_RECORDS SHOWN_
+++

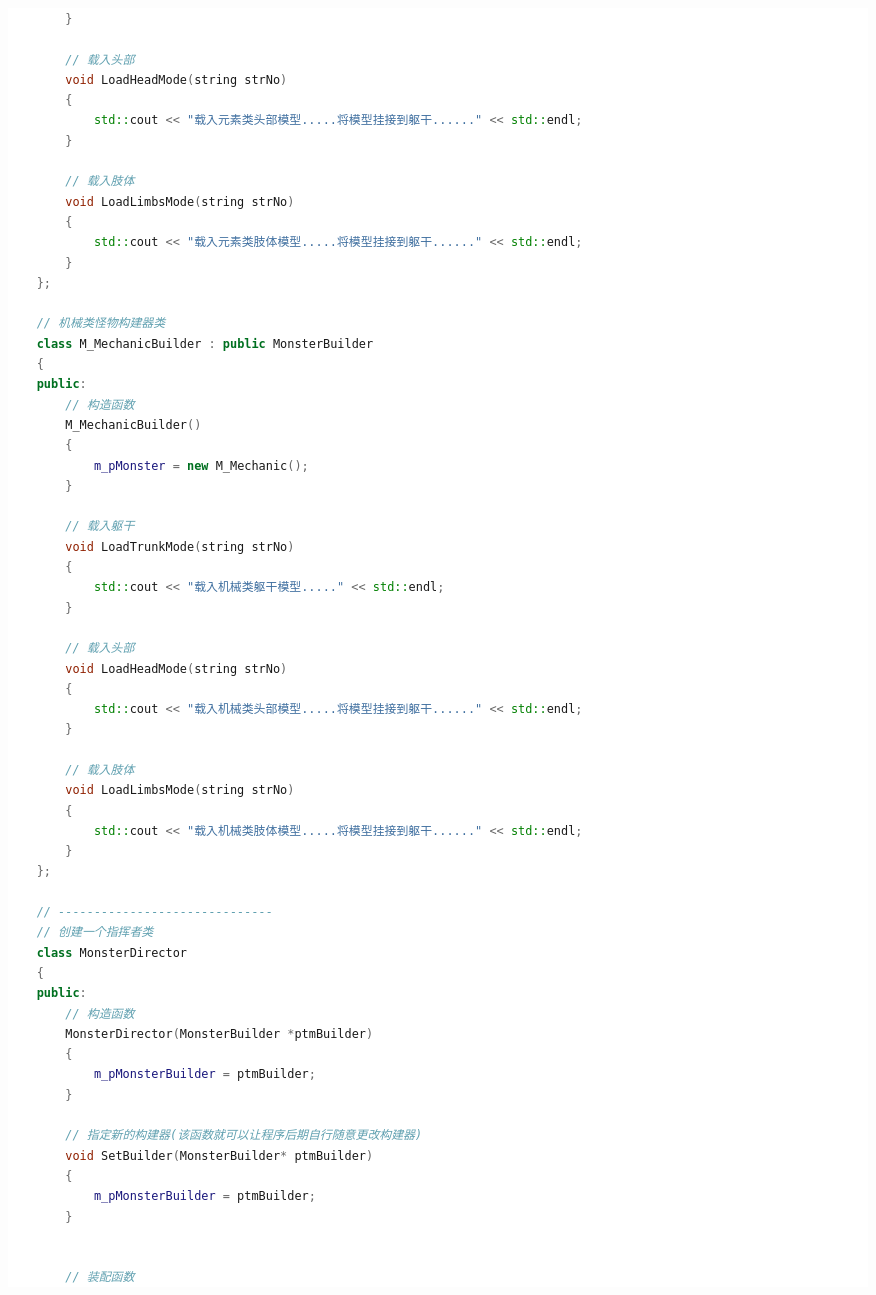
 ```c++
        }
        
        // 载入头部
        void LoadHeadMode(string strNo)
        {
            std::cout << "载入元素类头部模型.....将模型挂接到躯干......" << std::endl;
        }
        
        // 载入肢体
        void LoadLimbsMode(string strNo)
        {
            std::cout << "载入元素类肢体模型.....将模型挂接到躯干......" << std::endl;
        }
    };
    
    // 机械类怪物构建器类
    class M_MechanicBuilder : public MonsterBuilder
    {
    public:
        // 构造函数
        M_MechanicBuilder()
        {
            m_pMonster = new M_Mechanic();
        }
        
        // 载入躯干
        void LoadTrunkMode(string strNo)
        {
            std::cout << "载入机械类躯干模型....." << std::endl;
        }
        
        // 载入头部
        void LoadHeadMode(string strNo)
        {
            std::cout << "载入机械类头部模型.....将模型挂接到躯干......" << std::endl;
        }
        
        // 载入肢体
        void LoadLimbsMode(string strNo)
        {
            std::cout << "载入机械类肢体模型.....将模型挂接到躯干......" << std::endl;
        }
    };
    
    // ------------------------------
    // 创建一个指挥者类
    class MonsterDirector
    {
    public:
        // 构造函数
        MonsterDirector(MonsterBuilder *ptmBuilder)
        {
            m_pMonsterBuilder = ptmBuilder;
        }
        
        // 指定新的构建器(该函数就可以让程序后期自行随意更改构建器)
        void SetBuilder(MonsterBuilder* ptmBuilder)
        {
            m_pMonsterBuilder = ptmBuilder;
        }
        
        
        // 装配函数
```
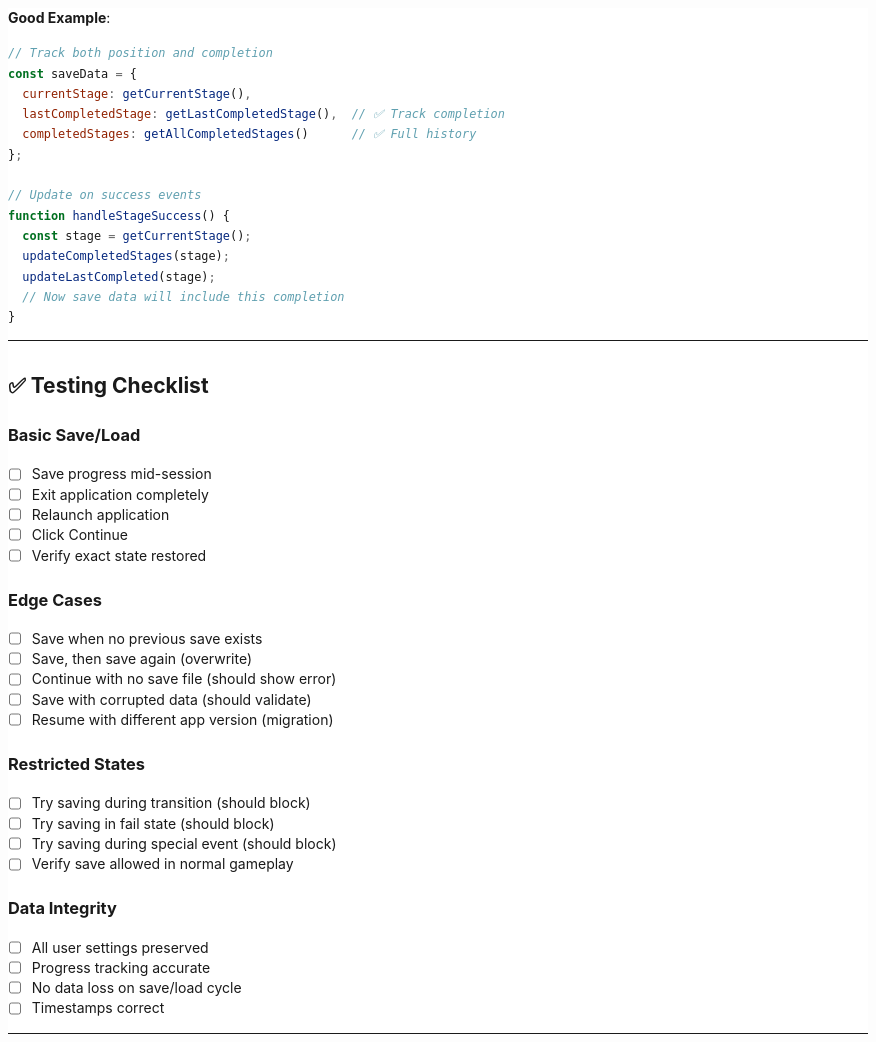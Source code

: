 **Good Example**:
```javascript
// Track both position and completion
const saveData = {
  currentStage: getCurrentStage(),
  lastCompletedStage: getLastCompletedStage(),  // ✅ Track completion
  completedStages: getAllCompletedStages()      // ✅ Full history
};

// Update on success events
function handleStageSuccess() {
  const stage = getCurrentStage();
  updateCompletedStages(stage);
  updateLastCompleted(stage);
  // Now save data will include this completion
}
```

---

## ✅ Testing Checklist

### Basic Save/Load

- [ ] Save progress mid-session
- [ ] Exit application completely
- [ ] Relaunch application
- [ ] Click Continue
- [ ] Verify exact state restored

### Edge Cases

- [ ] Save when no previous save exists
- [ ] Save, then save again (overwrite)
- [ ] Continue with no save file (should show error)
- [ ] Save with corrupted data (should validate)
- [ ] Resume with different app version (migration)

### Restricted States

- [ ] Try saving during transition (should block)
- [ ] Try saving in fail state (should block)
- [ ] Try saving during special event (should block)
- [ ] Verify save allowed in normal gameplay

### Data Integrity

- [ ] All user settings preserved
- [ ] Progress tracking accurate
- [ ] No data loss on save/load cycle
- [ ] Timestamps correct

---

+++

_EXERCISE AIM_
Please reproduce exactly the lines in the listing above from the one containing "- [ ] Exit application completely" through the one containing "- [ ] Save with", both included, and nothing more.

_RESPONSE TO THE EXERCISE_
- [ ] Exit application completely
- [ ] Relaunch application
- [ ] Click Continue
- [ ] Verify exact state restored

### Edge Cases

- [ ] Save when no previous save exists
- [ ] Save, then save again (overwrite)
- [ ] Continue with no save file (should show error)
- [ ] Save with corrupted data (should validate)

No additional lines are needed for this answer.